WHAT IS NEEDED – For each line below that holds "tasks", return the line as it stands.

=== Section Start ===

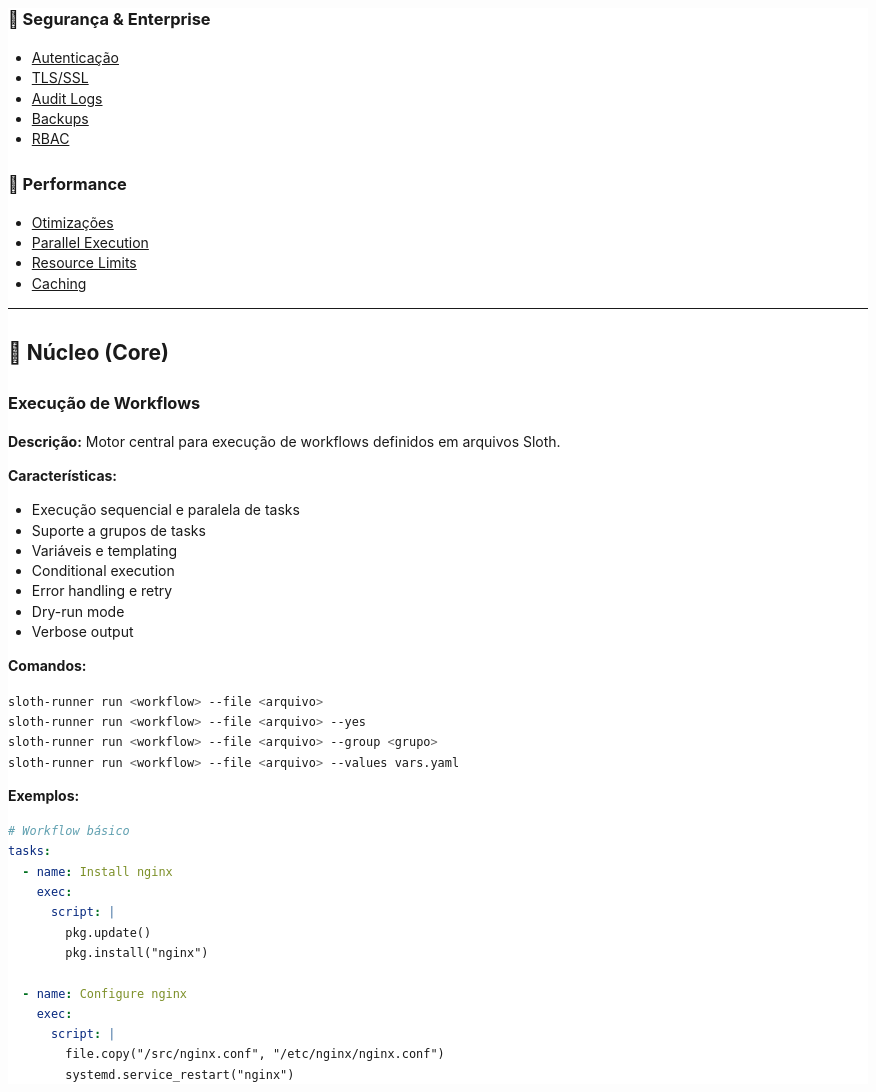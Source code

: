 ### 🔐 Segurança & Enterprise
- [Autenticação](#autenticação)
- [TLS/SSL](#tlsssl)
- [Audit Logs](#audit-logs)
- [Backups](#backups)
- [RBAC](#rbac)

### 🚀 Performance
- [Otimizações](#otimizações)
- [Parallel Execution](#parallel-execution)
- [Resource Limits](#resource-limits)
- [Caching](#caching)

---

## 🎯 Núcleo (Core)

### Execução de Workflows

**Descrição:** Motor central para execução de workflows definidos em arquivos Sloth.

**Características:**
- Execução sequencial e paralela de tasks
- Suporte a grupos de tasks
- Variáveis e templating
- Conditional execution
- Error handling e retry
- Dry-run mode
- Verbose output

**Comandos:**
```bash
sloth-runner run <workflow> --file <arquivo>
sloth-runner run <workflow> --file <arquivo> --yes
sloth-runner run <workflow> --file <arquivo> --group <grupo>
sloth-runner run <workflow> --file <arquivo> --values vars.yaml
```

**Exemplos:**
```yaml
# Workflow básico
tasks:
  - name: Install nginx
    exec:
      script: |
        pkg.update()
        pkg.install("nginx")

  - name: Configure nginx
    exec:
      script: |
        file.copy("/src/nginx.conf", "/etc/nginx/nginx.conf")
        systemd.service_restart("nginx")
```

=== Section End ===

SOLUTION TO THIS PROBLEM –
- Execução sequencial e paralela de tasks
- Suporte a grupos de tasks
tasks:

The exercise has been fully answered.